Has the 10(b) Rights of the Defendant Been Breached Because of a Failure to Provide His Rights to Counsel Without Delay Upon His Arrest?
[17] In R. v. Suberu, the court held that the words "without delay" mean "immediately" upon his arrest. The concerns about self-incrimination and the interference with liberty that section 10(b) seeks to address as present as soon as a detention is affected. The words, while not capable of being stretched to "within a reasonable time", are not totally without some qualification. Immediately is subject to concerns for officer safety or safety of the public.
[18] In our case, he searched and cuffed the defendant and put him in the back of the cruiser. He then went to turn off the defendant's car and did a quick search while he was there, returned to the car and then proceeded with the rights to counsel. It is clear that the cuffing, searching and placing the defendant in the back of the cruiser was a reasonable thing to do for officer safety and the officer expressed it as such. He said that this took about five minutes. The act of going to turn off the car was not expressed by the officer in terms of safety but on its face, I can see how it would be important not to leave an automobile running on the side of the road. That would have only taken a minute or two. On the assumption that it was about 14 minutes from arrest to providing rights to counsel and that five minutes could reasonably be taken up by the search, the cuffing and placing the defendant in the cruiser and another two or three minutes to turn off the defendant's car, we are really left with a delay of some seven minutes, where he was searching the car. This could have been left to later and in any event could have been left to another officer. Having said that, this is not a case where the officer's time is spent doing something which is not part of the case and it is not time that is not unexplained.
[19] If this is a breach, it is in my opinion a very technical one, and while it is a close run thing, I do find a breach and perform a 24(2) analysis. I must assess the seriousness of the Charter infringing state conduct, the impact of the breach upon the Charter-protected interests of the accused and society's interest in the adjudication of the case on its merits.

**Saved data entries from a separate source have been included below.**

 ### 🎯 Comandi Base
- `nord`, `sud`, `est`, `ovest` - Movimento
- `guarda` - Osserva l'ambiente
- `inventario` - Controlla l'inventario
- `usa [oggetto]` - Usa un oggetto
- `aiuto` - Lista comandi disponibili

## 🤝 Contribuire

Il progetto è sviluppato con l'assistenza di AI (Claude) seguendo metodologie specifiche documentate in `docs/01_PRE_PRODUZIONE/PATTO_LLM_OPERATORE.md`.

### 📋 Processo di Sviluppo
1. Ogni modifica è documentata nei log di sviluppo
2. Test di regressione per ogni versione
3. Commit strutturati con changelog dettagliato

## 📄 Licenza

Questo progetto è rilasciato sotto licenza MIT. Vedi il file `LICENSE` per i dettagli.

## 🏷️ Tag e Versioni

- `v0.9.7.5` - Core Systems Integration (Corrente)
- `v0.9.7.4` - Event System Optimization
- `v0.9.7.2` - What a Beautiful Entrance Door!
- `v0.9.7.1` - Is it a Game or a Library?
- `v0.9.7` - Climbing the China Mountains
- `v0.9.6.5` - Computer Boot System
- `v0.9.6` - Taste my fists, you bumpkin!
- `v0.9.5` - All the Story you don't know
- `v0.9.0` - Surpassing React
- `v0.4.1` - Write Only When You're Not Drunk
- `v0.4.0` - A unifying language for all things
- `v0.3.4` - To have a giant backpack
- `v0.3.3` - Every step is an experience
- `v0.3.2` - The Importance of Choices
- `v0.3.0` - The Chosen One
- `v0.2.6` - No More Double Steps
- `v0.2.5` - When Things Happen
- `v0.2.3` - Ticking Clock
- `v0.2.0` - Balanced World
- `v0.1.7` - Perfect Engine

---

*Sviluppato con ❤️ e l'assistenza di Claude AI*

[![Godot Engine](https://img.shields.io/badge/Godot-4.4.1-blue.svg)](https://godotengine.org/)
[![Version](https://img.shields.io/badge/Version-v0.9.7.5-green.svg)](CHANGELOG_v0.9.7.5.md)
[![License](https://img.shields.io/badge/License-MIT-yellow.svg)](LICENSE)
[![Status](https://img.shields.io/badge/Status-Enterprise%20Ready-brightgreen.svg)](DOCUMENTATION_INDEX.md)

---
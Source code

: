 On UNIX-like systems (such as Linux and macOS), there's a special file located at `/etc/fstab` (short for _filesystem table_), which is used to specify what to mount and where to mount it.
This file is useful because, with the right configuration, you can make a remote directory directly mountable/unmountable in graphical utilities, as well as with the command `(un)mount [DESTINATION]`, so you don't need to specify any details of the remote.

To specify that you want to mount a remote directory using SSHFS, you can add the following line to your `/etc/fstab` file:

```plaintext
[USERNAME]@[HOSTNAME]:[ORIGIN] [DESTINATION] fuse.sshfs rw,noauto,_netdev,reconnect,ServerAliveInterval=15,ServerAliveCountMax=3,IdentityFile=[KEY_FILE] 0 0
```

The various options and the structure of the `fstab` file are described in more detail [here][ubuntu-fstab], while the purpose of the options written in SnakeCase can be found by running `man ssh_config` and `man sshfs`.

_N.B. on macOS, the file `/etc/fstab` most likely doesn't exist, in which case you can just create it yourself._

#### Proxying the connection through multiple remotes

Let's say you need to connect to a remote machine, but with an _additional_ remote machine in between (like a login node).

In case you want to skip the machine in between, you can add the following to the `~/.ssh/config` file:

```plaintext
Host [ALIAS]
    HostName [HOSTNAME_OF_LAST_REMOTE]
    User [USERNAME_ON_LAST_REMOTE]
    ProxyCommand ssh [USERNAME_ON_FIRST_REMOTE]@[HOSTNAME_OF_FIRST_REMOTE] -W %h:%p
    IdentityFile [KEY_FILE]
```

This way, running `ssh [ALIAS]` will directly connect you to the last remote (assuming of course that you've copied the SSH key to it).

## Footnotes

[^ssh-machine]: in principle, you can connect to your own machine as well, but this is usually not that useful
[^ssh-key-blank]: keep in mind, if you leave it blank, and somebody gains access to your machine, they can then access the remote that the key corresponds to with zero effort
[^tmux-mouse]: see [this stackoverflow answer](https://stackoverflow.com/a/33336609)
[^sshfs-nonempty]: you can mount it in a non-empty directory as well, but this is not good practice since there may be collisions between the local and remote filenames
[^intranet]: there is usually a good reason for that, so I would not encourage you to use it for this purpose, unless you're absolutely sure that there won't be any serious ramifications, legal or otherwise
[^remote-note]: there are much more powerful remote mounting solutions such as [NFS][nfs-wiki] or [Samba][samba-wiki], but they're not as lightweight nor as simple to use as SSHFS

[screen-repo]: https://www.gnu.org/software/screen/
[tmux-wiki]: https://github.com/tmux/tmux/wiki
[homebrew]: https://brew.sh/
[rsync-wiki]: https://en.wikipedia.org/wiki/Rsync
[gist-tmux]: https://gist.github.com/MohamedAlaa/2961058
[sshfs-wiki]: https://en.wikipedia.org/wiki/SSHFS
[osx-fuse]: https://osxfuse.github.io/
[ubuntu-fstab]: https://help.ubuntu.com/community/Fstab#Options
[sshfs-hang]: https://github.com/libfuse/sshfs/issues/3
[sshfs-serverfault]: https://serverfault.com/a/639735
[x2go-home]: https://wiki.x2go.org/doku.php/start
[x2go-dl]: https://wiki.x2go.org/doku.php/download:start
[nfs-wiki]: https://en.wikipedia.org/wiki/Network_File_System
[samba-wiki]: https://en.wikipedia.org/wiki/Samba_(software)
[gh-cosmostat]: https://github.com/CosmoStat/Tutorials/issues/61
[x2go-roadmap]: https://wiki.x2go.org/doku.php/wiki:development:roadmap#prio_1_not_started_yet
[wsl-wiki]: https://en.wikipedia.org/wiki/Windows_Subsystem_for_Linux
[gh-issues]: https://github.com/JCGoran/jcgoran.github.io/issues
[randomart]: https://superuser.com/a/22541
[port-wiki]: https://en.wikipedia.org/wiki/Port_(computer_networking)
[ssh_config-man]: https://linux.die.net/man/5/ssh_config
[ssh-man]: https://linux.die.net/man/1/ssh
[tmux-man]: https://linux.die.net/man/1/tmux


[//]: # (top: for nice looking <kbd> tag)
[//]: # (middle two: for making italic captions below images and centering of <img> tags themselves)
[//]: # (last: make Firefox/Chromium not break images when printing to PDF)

[20] I find the seriousness of the Charter infringing state conduct very low. The officer was performing a task he thought was important, but it should not have trumped the speedy delivery of the defendant's rights to counsel. An assessment of this ground would favour admission of the evidence.
[21] The impact of the breach upon the Charter-protected interests of the accused again are not great. He was in cuffs in the back of a police cruiser for seven or so minutes longer than he should have been. This case is not one where an immediate rights to counsel would have led to immediate advice. That in any event would await the return to the station.
[22] As stated in so many cases, drinking and driving offences are serious and the results of breath tests are very reliable evidence. This ground would favour admission. Taking all these factors into account, it is my opinion that the evidence should be admitted, notwithstanding this charter breach.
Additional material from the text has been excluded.